The technology that is reigniting excitement on the decentralized Internet today is the same one that is fueling the cryptocurrency craze: Blockchain.
How Blockchain technology helps create a decentralized Internet.
A blockchain protocol is designed to enable transactions over a distributed network without the need for an intermediary to control the process. Any information can be viewed by anyone, and it is encrypted in such a way that no one can mess with it.

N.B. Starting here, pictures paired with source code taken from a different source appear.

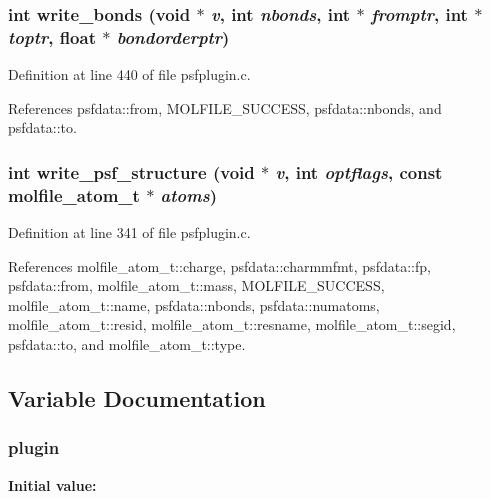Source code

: \subsubsection{\setlength{\rightskip}{0pt plus 5cm}int write\_\-bonds (void $\ast$ {\em v}, int {\em nbonds}, int $\ast$ {\em fromptr}, int $\ast$ {\em toptr}, float $\ast$ {\em bondorderptr})\hspace{0.3cm}{\tt  [static]}}\label{psfplugin_8c_a11}




Definition at line 440 of file psfplugin.c.

References psfdata::from, MOLFILE\_\-SUCCESS, psfdata::nbonds, and psfdata::to.
\subsubsection{\setlength{\rightskip}{0pt plus 5cm}int write\_\-psf\_\-structure (void $\ast$ {\em v}, int {\em optflags}, const {\bf molfile\_\-atom\_\-t} $\ast$ {\em atoms})\hspace{0.3cm}{\tt  [static]}}\label{psfplugin_8c_a10}




Definition at line 341 of file psfplugin.c.

References molfile\_\-atom\_\-t::charge, psfdata::charmmfmt, psfdata::fp, psfdata::from, molfile\_\-atom\_\-t::mass, MOLFILE\_\-SUCCESS, molfile\_\-atom\_\-t::name, psfdata::nbonds, psfdata::numatoms, molfile\_\-atom\_\-t::resid, molfile\_\-atom\_\-t::resname, molfile\_\-atom\_\-t::segid, psfdata::to, and molfile\_\-atom\_\-t::type.

\subsection{Variable Documentation}
\subsubsection{ plugin\hspace{0.3cm}{\tt  [static]}}\label{psfplugin_8c_a1}


{\bf Initial value:}

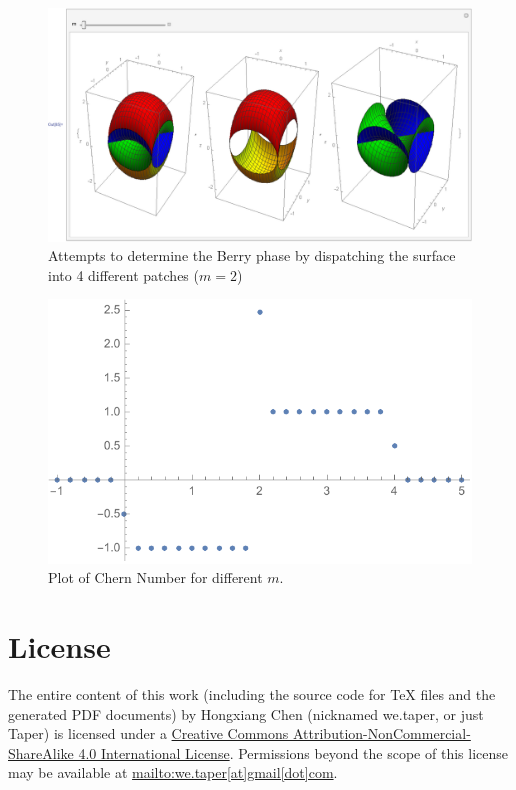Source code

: \documentclass{article}
\begin{document}
    \begin{figure}[htpb]
        \centering
        \includegraphics[width=0.8\linewidth]{pics/BerryPhase/attempts.pdf}
        \caption{Attempts to determine the Berry phase by dispatching the surface
        into 4 different patches ($m=2$)}
        \label{fig:BerryPhase/attempts}
    \end{figure}
    \begin{figure}[htpb]
        \centering
        \includegraphics[width=0.8\linewidth]{pics/BerryPhase/SSQFormulaPlot.pdf}
        \caption{Plot of Chern Number for different $m$.}
        \label{fig:BerryPhase/SSQFormulaPlot}
    \end{figure}
\section{License}
The entire content of this work (including the source code
for TeX files and the generated PDF documents) by 
Hongxiang Chen (nicknamed we.taper, or just Taper) is
licensed under a 
\href{http://creativecommons.org/licenses/by-nc-sa/4.0/}{Creative 
Commons Attribution-NonCommercial-ShareAlike 4.0 International 
License}. Permissions beyond the scope of this 
license may be available at \url{mailto:we.taper[at]gmail[dot]com}.

{}

\printnomenclature
\end{document}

Several startups are already using blockchain to replace some common internet services: Everipedia is hoping to become the Wikipedia on the blockchain, for example, and Mastodon is hoping to become a decentralized Twitter. While it is possible to operate a decentralized Internet without blockchain technology, most innovators hope that this technology will be the key to a functional peer-to-peer network.
Decentralized Internet - it is important to know how it works and its prospects
In the end, the path to a decentralized internet is less about technology and more about whether the concept can win “the hearts and minds of entrepreneurs and developers,” as a recent Medium article put it. "Before that happens, we're all going to have to address a few issues that are getting in the way of that."